Wood County Schools Superintendent Will Hosaflook, left, and Wood County Board of Education President Rick Olcott, center, listen to a presentation Tuesday by Assistant Superintendent Mike Fling, right, concerning upcoming format changes to the district’s Comprehensive Education Facilities Plan. Officials say they plan to spend 2019 looking at and addressing facility issues, including possible consolidation of schools. (Photo by Michael Erb)

PARKERSBURG — A state-level change to online facilities documents in 2020 will not delay the Wood County Board of Education implementing changes to its facilities plan next year.

The school board Tuesday received a report from Wood County Schools Assistant Superintendent Mike Fling concerning a new online system for the district’s Comprehensive Education Facilities Plan.

The Comprehensive Education Facilities plan guides construction and facilities management over a 10-year period. The current CEFP ends July 1, 2020, and officials hope to begin work after the first of the year on the 2020-30 plan.

Fling said the new online program won’t be rolled out until 2020 and will be used by all 55 of West Virginia’s county-based school systems.

“Right now, (the CEFPs) are all different,” he said. “Our plan looks different than neighboring counties’ plans.”

The digital documents will bring consistency to the format of CEFPs, and will allow changes to be made online by the county and state, speeding up the process.

“It will be a living document,” Fling said.

Fling also said the current CEFP is contained “in three notebooks, each four inches deep. You have to really dig to find information in it.”

The online document will allow for faster reference and easier access, he said.

Board members expressed concern the timing of the new system could delay county officials from looking at facility issues now and making changes now.

“This is a year later than what pace we need to move,” said board President Rick Olcott.

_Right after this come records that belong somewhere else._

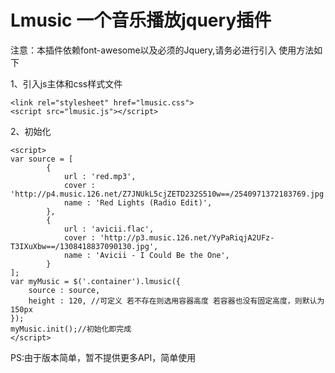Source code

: # Lmusic 一个音乐播放jquery插件
注意：本插件依赖font-awesome以及必须的Jquery,请务必进行引入
使用方法如下

1、引入js主体和css样式文件

``` stylus
<link rel="stylesheet" href="lmusic.css">
<script src="lmusic.js"></script>
```



2、初始化

``` stylus
<script>
var source = [
		{
			url : 'red.mp3',
			cover : 'http://p4.music.126.net/Z7JNUkL5cjZETD232S510w==/2540971372183769.jpg',
			name : 'Red Lights (Radio Edit)',
		},
		{
			url : 'avicii.flac',
			cover : 'http://p3.music.126.net/YyPaRiqjA2UFz-T3IXuXbw==/1308418837090130.jpg',
			name : 'Avicii - I Could Be the One',
		}
];
var myMusic = $('.container').lmusic({
	source : source,
	height : 120, //可定义 若不存在则选用容器高度 若容器也没有固定高度，则默认为150px
});
myMusic.init();//初始化即完成
</script>
```


PS:由于版本简单，暂不提供更多API，简单使用

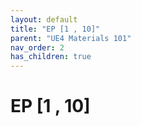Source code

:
 ```yaml
---
layout: default
title: "EP [1 , 10]"
parent: "UE4 Materials 101"
nav_order: 2
has_children: true
---
```


# EP [1 , 10]
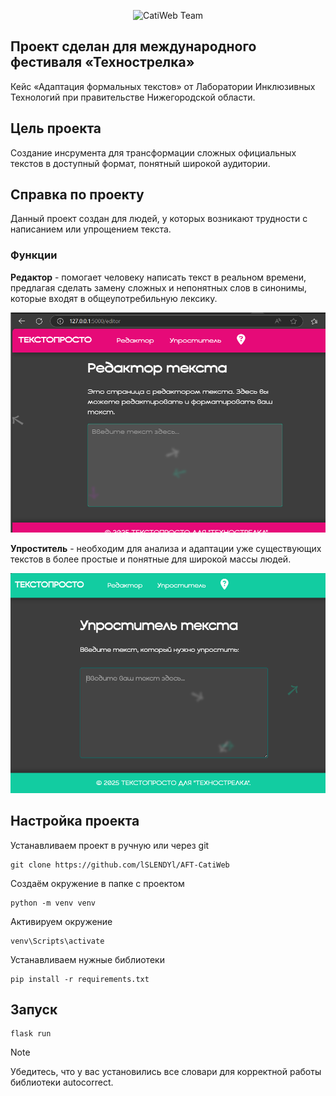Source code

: <p align="center">
  <img src="https://i.ibb.co/MkHwcFYS/cute-black-cat-in-glasses-black-wallpaper.jpg" alt="CatiWeb Team"/>
</p>

## Проект сделан для международного фестиваля «Технострелка»
Кейс «Адаптация формальных текстов» от Лаборатории Инклюзивных Технологий при правительстве Нижегородской области.
## Цель проекта
Создание инсрумента для трансформации сложных официальных текстов в доступный формат, понятный широкой аудитории.
## Справка по проекту
Данный проект создан для людей, у которых возникают трудности с написанием или упрощением текста.
### Функции
**Редактор** - помогает человеку написать текст в реальном времени, предлагая сделать замену сложных и непонятных слов в синонимы, которые входят в общеупотребильную лексику.
<p align="center">
  <img src="app\static\img\editor.png" alt="Editor" width="536" height="352"/>
</p>

**Упроститель** - необходим для анализа и адаптации уже существующих текстов в более простые и понятные для широкой массы людей.
<p align="center">
  <img src="app\static\img\simplifier.png" alt="Simplifier" width="536" height="352"/>
</p>


## Настройка проекта
Устанавливаем проект в ручную или через git
```
git clone https://github.com/lSLENDYl/AFT-CatiWeb
```
Создаём окружение в папке с проектом
```
python -m venv venv
```
Активируем окружение
```
venv\Scripts\activate
```
Устанавливаем нужные библиотеки
```
pip install -r requirements.txt
```
## Запуск
```
flask run
```
> [!NOTE]
> Убедитесь, что у вас установились все словари для корректной работы библиотеки autocorrect.
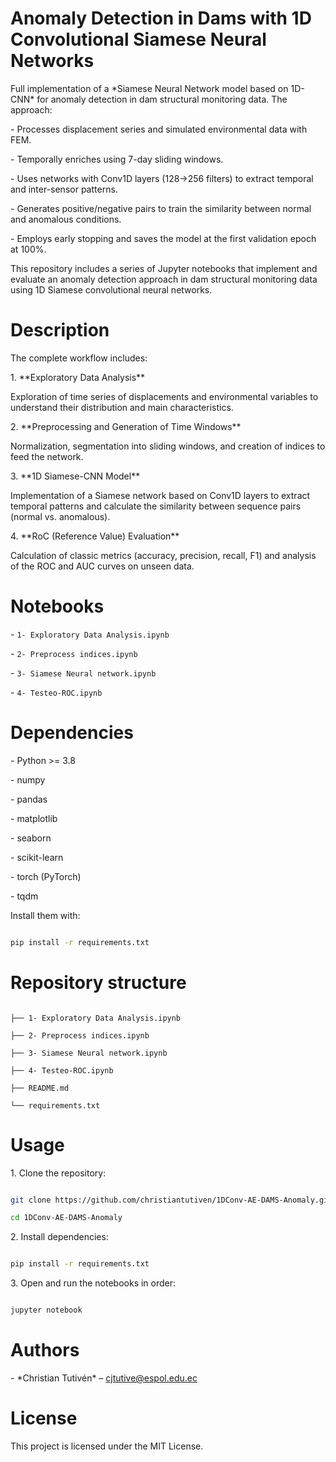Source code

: # Anomaly Detection in Dams with 1D Convolutional Siamese Neural Networks



Full implementation of a \*Siamese Neural Network model based on 1D-CNN\* for anomaly detection in dam structural monitoring data. The approach:



\- Processes displacement series and simulated environmental data with FEM.

\- Temporally enriches using 7-day sliding windows.

\- Uses networks with Conv1D layers (128→256 filters) to extract temporal and inter-sensor patterns.

\- Generates positive/negative pairs to train the similarity between normal and anomalous conditions.

\- Employs early stopping and saves the model at the first validation epoch at 100%.



This repository includes a series of Jupyter notebooks that implement and evaluate an anomaly detection approach in dam structural monitoring data using 1D Siamese convolutional neural networks.



# Description



The complete workflow includes:



1\. \*\*Exploratory Data Analysis\*\*

Exploration of time series of displacements and environmental variables to understand their distribution and main characteristics.



2\. \*\*Preprocessing and Generation of Time Windows\*\*

Normalization, segmentation into sliding windows, and creation of indices to feed the network.



3\. \*\*1D Siamese-CNN Model\*\*

Implementation of a Siamese network based on Conv1D layers to extract temporal patterns and calculate the similarity between sequence pairs (normal vs. anomalous).



4\. \*\*RoC (Reference Value) Evaluation\*\*

Calculation of classic metrics (accuracy, precision, recall, F1) and analysis of the ROC and AUC curves on unseen data.

# Notebooks



\- `1- Exploratory Data Analysis.ipynb`  

\- `2- Preprocess indices.ipynb`  

\- `3- Siamese Neural network.ipynb`  

\- `4- Testeo-ROC.ipynb`  



# Dependencies



\- Python >= 3.8  

\- numpy  

\- pandas  

\- matplotlib  

\- seaborn  

\- scikit-learn  

\- torch (PyTorch)  

\- tqdm  



Install them with:



```bash

pip install -r requirements.txt

```



# Repository structure



```

├── 1- Exploratory Data Analysis.ipynb

├── 2- Preprocess indices.ipynb

├── 3- Siamese Neural network.ipynb

├── 4- Testeo-ROC.ipynb

├── README.md

└── requirements.txt

```



# Usage



1\. Clone the repository:



```bash

git clone https://github.com/christiantutiven/1DConv-AE-DAMS-Anomaly.git

cd 1DConv-AE-DAMS-Anomaly

```



2\. Install dependencies:



```bash

pip install -r requirements.txt

```



3\. Open and run the notebooks in order:



```bash

jupyter notebook

```



# Authors



\- \*Christian Tutivén\* – cjtutive@espol.edu.ec



# License



This project is licensed under the MIT License.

Fling and Superintendent Will Hosaflook said changes to the current CEFP can still be made by submitting amendments to the state Department of Education.

“You just have to do it the old fashioned way,”‘ Fling said.

In recent years, boards have shied away from discussions of school consolidation even though enrollment for Wood County Schools has dropped. Some previous CEFPs have called for some school consolidation, including the closure of Worthington Elementary School, but those plans were not followed.

A prior school board called for the consolidation of Waverly Elementary School with Williamstown Elementary School. A new Williamstown-area elementary is expected to open in early 2020.

Board members later reversed their vote, arguing the Waverly school community was not given a chance to go through the consolidation process and incorrect wording in the facilities bond to build the new school contained no mention of closing Waverly Elementary.

Olcott said with dwindling enrollment and aging facilities, tough decisions must be made sooner rather than later.

“We’re talking about opening a new Williamstown elementary school, and it was a Waverly-Williamstown elementary school. We’ve got other schools we’ve been talking about (as part of) right-sizing our system,” Olcott said. “We have things we need to do.”